Olatunde Johnson Elucidates the Affirmatively Furthering Fair Housing (AFFH) Provision for NBC Today

Olatunde Johnson (‘97), Columbia Law School Professor of Law, contributed to NBC Today regarding the recently rescinded Affirmatively Furthering Fair Housing (AFFH) provision which aimed to enforce the 1968 Fair Housing Act and provided a framework for local governments to take “meaningful action” against discrimination and segregation in housing (“Trump Claims to Save the ‘Suburban Lifestyle Dream’ — but Whose Dream Is It?” Aug. 12).
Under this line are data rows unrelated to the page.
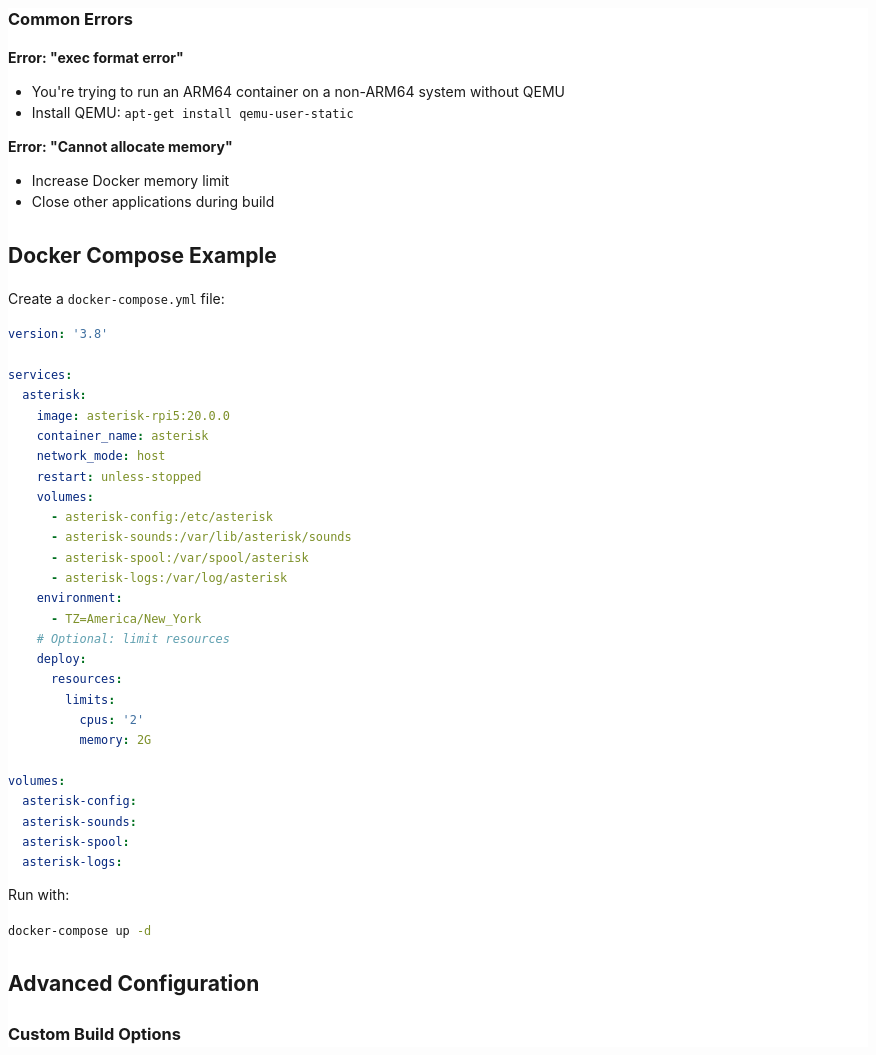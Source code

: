 ### Common Errors

**Error: "exec format error"**
- You're trying to run an ARM64 container on a non-ARM64 system without QEMU
- Install QEMU: `apt-get install qemu-user-static`

**Error: "Cannot allocate memory"**
- Increase Docker memory limit
- Close other applications during build

## Docker Compose Example

Create a `docker-compose.yml` file:

```yaml
version: '3.8'

services:
  asterisk:
    image: asterisk-rpi5:20.0.0
    container_name: asterisk
    network_mode: host
    restart: unless-stopped
    volumes:
      - asterisk-config:/etc/asterisk
      - asterisk-sounds:/var/lib/asterisk/sounds
      - asterisk-spool:/var/spool/asterisk
      - asterisk-logs:/var/log/asterisk
    environment:
      - TZ=America/New_York
    # Optional: limit resources
    deploy:
      resources:
        limits:
          cpus: '2'
          memory: 2G

volumes:
  asterisk-config:
  asterisk-sounds:
  asterisk-spool:
  asterisk-logs:
```

Run with:
```bash
docker-compose up -d
```

## Advanced Configuration

### Custom Build Options
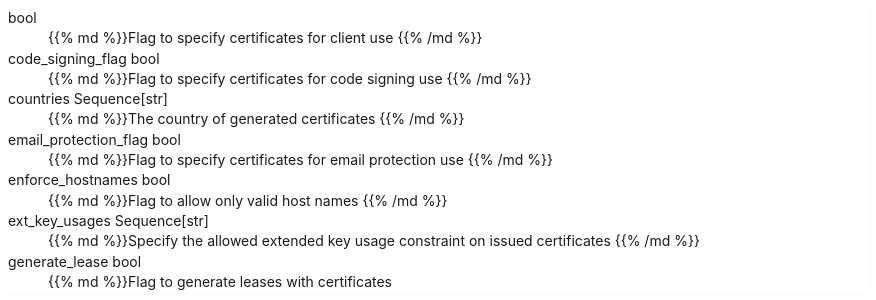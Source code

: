 </span>
        <span class="property-indicator"></span>
        <span class="property-type">bool</span>
    </dt>
    <dd>{{% md %}}Flag to specify certificates for client use
{{% /md %}}</dd><dt class="property-optional"
            title="Optional">
        <span id="code_signing_flag_python">
<a href="#code_signing_flag_python" style="color: inherit; text-decoration: inherit;">code_<wbr>signing_<wbr>flag</a>
</span>
        <span class="property-indicator"></span>
        <span class="property-type">bool</span>
    </dt>
    <dd>{{% md %}}Flag to specify certificates for code signing use
{{% /md %}}</dd><dt class="property-optional"
            title="Optional">
        <span id="countries_python">
<a href="#countries_python" style="color: inherit; text-decoration: inherit;">countries</a>
</span>
        <span class="property-indicator"></span>
        <span class="property-type">Sequence[str]</span>
    </dt>
    <dd>{{% md %}}The country of generated certificates
{{% /md %}}</dd><dt class="property-optional"
            title="Optional">
        <span id="email_protection_flag_python">
<a href="#email_protection_flag_python" style="color: inherit; text-decoration: inherit;">email_<wbr>protection_<wbr>flag</a>
</span>
        <span class="property-indicator"></span>
        <span class="property-type">bool</span>
    </dt>
    <dd>{{% md %}}Flag to specify certificates for email protection use
{{% /md %}}</dd><dt class="property-optional"
            title="Optional">
        <span id="enforce_hostnames_python">
<a href="#enforce_hostnames_python" style="color: inherit; text-decoration: inherit;">enforce_<wbr>hostnames</a>
</span>
        <span class="property-indicator"></span>
        <span class="property-type">bool</span>
    </dt>
    <dd>{{% md %}}Flag to allow only valid host names
{{% /md %}}</dd><dt class="property-optional"
            title="Optional">
        <span id="ext_key_usages_python">
<a href="#ext_key_usages_python" style="color: inherit; text-decoration: inherit;">ext_<wbr>key_<wbr>usages</a>
</span>
        <span class="property-indicator"></span>
        <span class="property-type">Sequence[str]</span>
    </dt>
    <dd>{{% md %}}Specify the allowed extended key usage constraint on issued certificates
{{% /md %}}</dd><dt class="property-optional"
            title="Optional">
        <span id="generate_lease_python">
<a href="#generate_lease_python" style="color: inherit; text-decoration: inherit;">generate_<wbr>lease</a>
</span>
        <span class="property-indicator"></span>
        <span class="property-type">bool</span>
    </dt>
    <dd>{{% md %}}Flag to generate leases with certificates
In creating the AFFH in 2015, “The federal government was realizing that it [1968 Fair Housing Act] was just a paper obligation, that it wasn’t really meaningful.” Regarding Trump’s recent statements anticipating “suburban housewife” voter support for ending the Obama Administration rule, Olatunde said, “I think this is more about politics than about the intricacies of affirmatively furthering fair housing. I think it’s a dramatic mischaracterization of what the AFFH had the capacity to do. ... It also mischaracterizes the suburbs and how much they’ve changed in a lot of communities. ... You’re talking about fairness at the heart of this. Because we all contribute to the federal government through our tax dollars, and it can’t be used to benefit some communities and not others.”